What you should do: Would you pull out every line of the material that contains the string "numpy"?

Provided data:
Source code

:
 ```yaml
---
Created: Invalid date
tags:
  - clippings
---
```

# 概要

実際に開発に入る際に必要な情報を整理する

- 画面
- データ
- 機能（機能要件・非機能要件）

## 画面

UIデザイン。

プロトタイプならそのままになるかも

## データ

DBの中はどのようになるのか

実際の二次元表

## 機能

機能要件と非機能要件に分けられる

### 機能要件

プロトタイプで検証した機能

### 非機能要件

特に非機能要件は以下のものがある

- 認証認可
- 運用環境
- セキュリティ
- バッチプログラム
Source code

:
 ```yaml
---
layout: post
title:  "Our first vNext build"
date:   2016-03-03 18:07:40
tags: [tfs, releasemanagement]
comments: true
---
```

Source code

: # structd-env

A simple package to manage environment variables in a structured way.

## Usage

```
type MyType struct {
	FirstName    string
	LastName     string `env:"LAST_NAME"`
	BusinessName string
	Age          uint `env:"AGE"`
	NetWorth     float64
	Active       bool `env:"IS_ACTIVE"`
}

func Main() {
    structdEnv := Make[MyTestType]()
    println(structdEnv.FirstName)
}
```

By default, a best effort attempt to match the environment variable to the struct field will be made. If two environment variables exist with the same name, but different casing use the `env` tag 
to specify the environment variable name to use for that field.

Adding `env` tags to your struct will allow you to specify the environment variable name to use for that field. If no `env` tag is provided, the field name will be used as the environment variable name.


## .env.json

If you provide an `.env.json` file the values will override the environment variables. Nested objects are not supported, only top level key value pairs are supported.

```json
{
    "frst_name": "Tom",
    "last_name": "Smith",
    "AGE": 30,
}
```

...

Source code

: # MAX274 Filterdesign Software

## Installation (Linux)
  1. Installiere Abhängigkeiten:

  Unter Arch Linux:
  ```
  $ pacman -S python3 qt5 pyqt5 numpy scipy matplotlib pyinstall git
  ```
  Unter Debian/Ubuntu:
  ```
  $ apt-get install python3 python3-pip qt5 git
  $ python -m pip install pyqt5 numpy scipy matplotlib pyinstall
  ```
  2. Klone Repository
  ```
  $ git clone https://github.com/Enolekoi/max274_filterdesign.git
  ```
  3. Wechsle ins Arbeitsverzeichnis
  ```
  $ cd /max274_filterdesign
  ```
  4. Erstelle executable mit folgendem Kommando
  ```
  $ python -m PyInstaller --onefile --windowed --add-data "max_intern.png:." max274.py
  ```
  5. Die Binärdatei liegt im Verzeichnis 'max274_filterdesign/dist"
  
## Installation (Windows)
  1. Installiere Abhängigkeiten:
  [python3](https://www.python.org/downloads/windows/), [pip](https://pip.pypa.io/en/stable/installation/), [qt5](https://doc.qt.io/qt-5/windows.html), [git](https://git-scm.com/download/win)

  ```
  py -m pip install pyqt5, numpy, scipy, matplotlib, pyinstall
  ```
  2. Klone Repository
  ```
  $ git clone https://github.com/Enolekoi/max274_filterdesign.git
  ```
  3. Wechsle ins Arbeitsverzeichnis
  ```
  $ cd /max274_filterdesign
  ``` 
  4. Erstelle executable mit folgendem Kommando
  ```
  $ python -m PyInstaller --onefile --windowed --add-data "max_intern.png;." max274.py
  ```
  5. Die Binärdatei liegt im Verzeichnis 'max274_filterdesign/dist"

Task result:
  $ pacman -S python3 qt5 pyqt5 numpy scipy matplotlib pyinstall git
  $ python -m pip install pyqt5 numpy scipy matplotlib pyinstall
  py -m pip install pyqt5, numpy, scipy, matplotlib, pyinstall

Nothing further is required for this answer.